Business Information Systems
Achieving Alignment in Enterprise Systems Implementations - A Critical Realist Perspective
17th Nov 2010 10:00 am - Room 214/215, H69 - Economics and Business Building
Because Enterprise Systems (ES) are being implemented in organisations of all types and sizes, understanding how to align the organisational requirements with the ES package capabilities is important and essential knowledge for achieving successful ES implementations. Despite extensive ES implementation experience, organisations still experience considerable problems in the alignment process, problems that contribute to failure to achieve expected business benefits.
This study seeks to explain how alignment between organisational requirements and ES capabilities takes place in ES implementations. The research goal is addressed via a longitudinal case study of the ES implementation being conducted in a public organisation in an expanding region of the country. The research uses a critical realist (CR) lens and employs grounded theory GT to document and explore the organisation-technology relationship.
This study investigates the process of alignment by conceptualising ES projects as Complex Adaptive Systems (CAS) because they involve large and diverse groups of stakeholders and structures within organisations. The findings suggest that alignment is facilitated when stakeholders reach a shared mental model that supports the overall decision making process during ES implementation. This study therefore expands the theory of mental model convergence by integrating the role of boundary objects and spanners when stakeholders engage in complex knowledge related tasks during ES implementation.
This study operationalises the claims of several researchers that CR offers an appropriate alternative lens for investigating the organisation-technology relationship by facilitating the explicit study of the role of technology. It further suggests that complexity theory and GT are appropriate meta-theory and methodology for conducting empirical CR studies. The findings also offers a more detailed view of the alignment process and consequently situate client organisations in a better position to achieve expected business benefits and reduce the incidence of problematic ES implementations.
Corina's research focuses on investigating the organisation-technology relationship through the lens of critical realism and complexity theory. Corina is currently completing her PhD and her thesis explores the process by which organisations implementing large scale enterprise systems align their business requirements to the capabilities of such systems.

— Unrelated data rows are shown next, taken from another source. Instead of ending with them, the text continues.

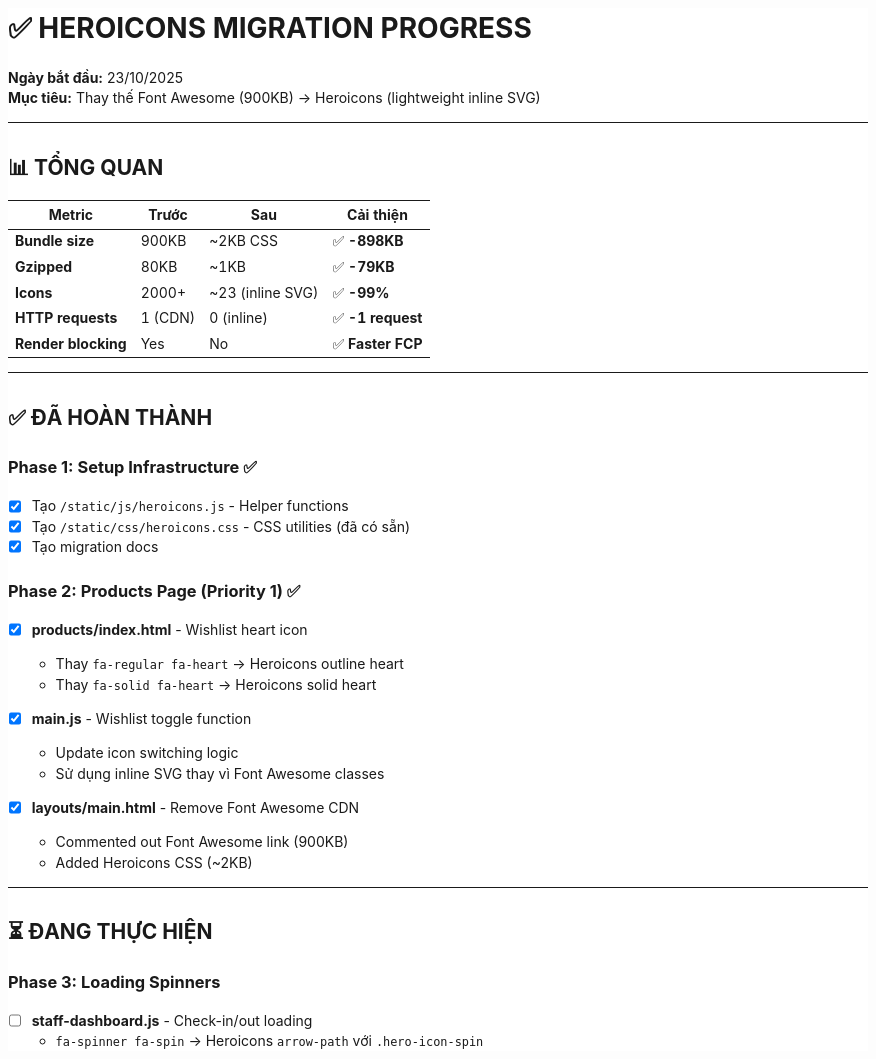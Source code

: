 # ✅ HEROICONS MIGRATION PROGRESS

**Ngày bắt đầu:** 23/10/2025  
**Mục tiêu:** Thay thế Font Awesome (900KB) → Heroicons (lightweight inline SVG)

---

## 📊 TỔNG QUAN

| Metric | Trước | Sau | Cải thiện |
|--------|-------|-----|-----------|
| **Bundle size** | 900KB | ~2KB CSS | ✅ **-898KB** |
| **Gzipped** | 80KB | ~1KB | ✅ **-79KB** |
| **Icons** | 2000+ | ~23 (inline SVG) | ✅ **-99%** |
| **HTTP requests** | 1 (CDN) | 0 (inline) | ✅ **-1 request** |
| **Render blocking** | Yes | No | ✅ **Faster FCP** |

---

## ✅ ĐÃ HOÀN THÀNH

### Phase 1: Setup Infrastructure ✅
- [x] Tạo `/static/js/heroicons.js` - Helper functions
- [x] Tạo `/static/css/heroicons.css` - CSS utilities (đã có sẵn)
- [x] Tạo migration docs

### Phase 2: Products Page (Priority 1) ✅
- [x] **products/index.html** - Wishlist heart icon
  - Thay `fa-regular fa-heart` → Heroicons outline heart
  - Thay `fa-solid fa-heart` → Heroicons solid heart
  
- [x] **main.js** - Wishlist toggle function
  - Update icon switching logic
  - Sử dụng inline SVG thay vì Font Awesome classes

- [x] **layouts/main.html** - Remove Font Awesome CDN
  - Commented out Font Awesome link (900KB)
  - Added Heroicons CSS (~2KB)

---

## ⏳ ĐANG THỰC HIỆN

### Phase 3: Loading Spinners
- [ ] **staff-dashboard.js** - Check-in/out loading
  - `fa-spinner fa-spin` → Heroicons `arrow-path` với `.hero-icon-spin`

Corina brings together a novel approach to conducting research in business information systems by using complexity theory and critical realism as theoretical and philosophical foundations. This approach, she argues, offers a holistic explanatory account of the interaction between people and technology, and the ability to understand how people acquire and enhance their domain-specific knowledge through interactions with technological artefacts.
Her thesis findings suggest that organisations implementing systems engage in learning and adaptation processes with the main aim of reaching shared knowledge of both their business processes and systems capabilities, knowledge that is represented in both peoples' shared mental models and technological artefacts. She argues that her research is relevant because it offers another view on what organisations' focus should be during systems implementation, given that a high number of organisations still fail to achieve the expected business benefits from their systems investments.
Corina's approach to information systems research is well received by the academic community leading to two Doctoral Consortia invitations in recent years: ICIS 2007, Montreal, Canada and ACIS 2006, Adelaide, Australia. Recent conference presentations such as "Methodology in Critical Realist Research: The Mediating Role of Domain-Specific Theory" in Proceedings of the 15th Americas Conference on Information Systems, 2009 and "Aligning Organizational Requirements with Enterprise Systems Capabilities: The Role of Domain-specific Knowledge," in Proceedings of the 13th Americas Conference on Information Systems, 2007, also reflect the recognition of Corina's research relevance in the field.
The relevance of her PhD study to industry is highlighted by the fact that her study was part of the ARC Linkage Project "Using Measures of Ontological Distance to Evaluate the Alignment between Organisational Needs and Enterprise Systems Capabilities."